Stored data:
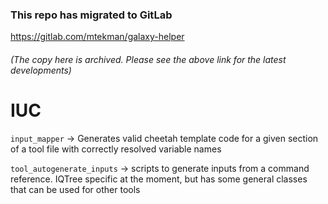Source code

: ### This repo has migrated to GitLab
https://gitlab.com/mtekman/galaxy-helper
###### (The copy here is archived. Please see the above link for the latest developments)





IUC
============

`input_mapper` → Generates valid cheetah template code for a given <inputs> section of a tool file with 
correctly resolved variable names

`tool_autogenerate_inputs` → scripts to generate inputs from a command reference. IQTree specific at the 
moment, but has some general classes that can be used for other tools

...

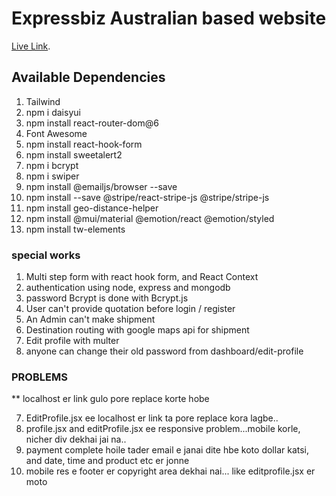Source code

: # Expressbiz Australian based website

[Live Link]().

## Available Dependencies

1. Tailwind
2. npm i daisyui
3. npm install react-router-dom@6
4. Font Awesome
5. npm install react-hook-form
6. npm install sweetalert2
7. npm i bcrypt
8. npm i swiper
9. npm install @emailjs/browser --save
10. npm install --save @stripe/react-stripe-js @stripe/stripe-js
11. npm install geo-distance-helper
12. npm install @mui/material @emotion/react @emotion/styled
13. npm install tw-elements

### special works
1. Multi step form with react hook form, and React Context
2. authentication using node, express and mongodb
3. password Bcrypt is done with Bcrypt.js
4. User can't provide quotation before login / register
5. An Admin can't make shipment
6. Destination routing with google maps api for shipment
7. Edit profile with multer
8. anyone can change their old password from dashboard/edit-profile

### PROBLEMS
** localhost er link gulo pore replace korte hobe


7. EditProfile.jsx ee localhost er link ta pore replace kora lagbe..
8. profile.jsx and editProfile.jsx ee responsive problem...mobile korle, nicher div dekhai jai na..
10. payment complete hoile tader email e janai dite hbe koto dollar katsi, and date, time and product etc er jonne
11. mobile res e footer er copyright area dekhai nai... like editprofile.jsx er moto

Description of the task:
Only one stretch of the data above is needed. Restate it word for word, from the line containing "7. EditProfile.jsx ee" through the line containing "11. mobile res", both ends included.

Finished exercise:
7. EditProfile.jsx ee localhost er link ta pore replace kora lagbe..
8. profile.jsx and editProfile.jsx ee responsive problem...mobile korle, nicher div dekhai jai na..
10. payment complete hoile tader email e janai dite hbe koto dollar katsi, and date, time and product etc er jonne
11. mobile res e footer er copyright area dekhai nai... like editprofile.jsx er moto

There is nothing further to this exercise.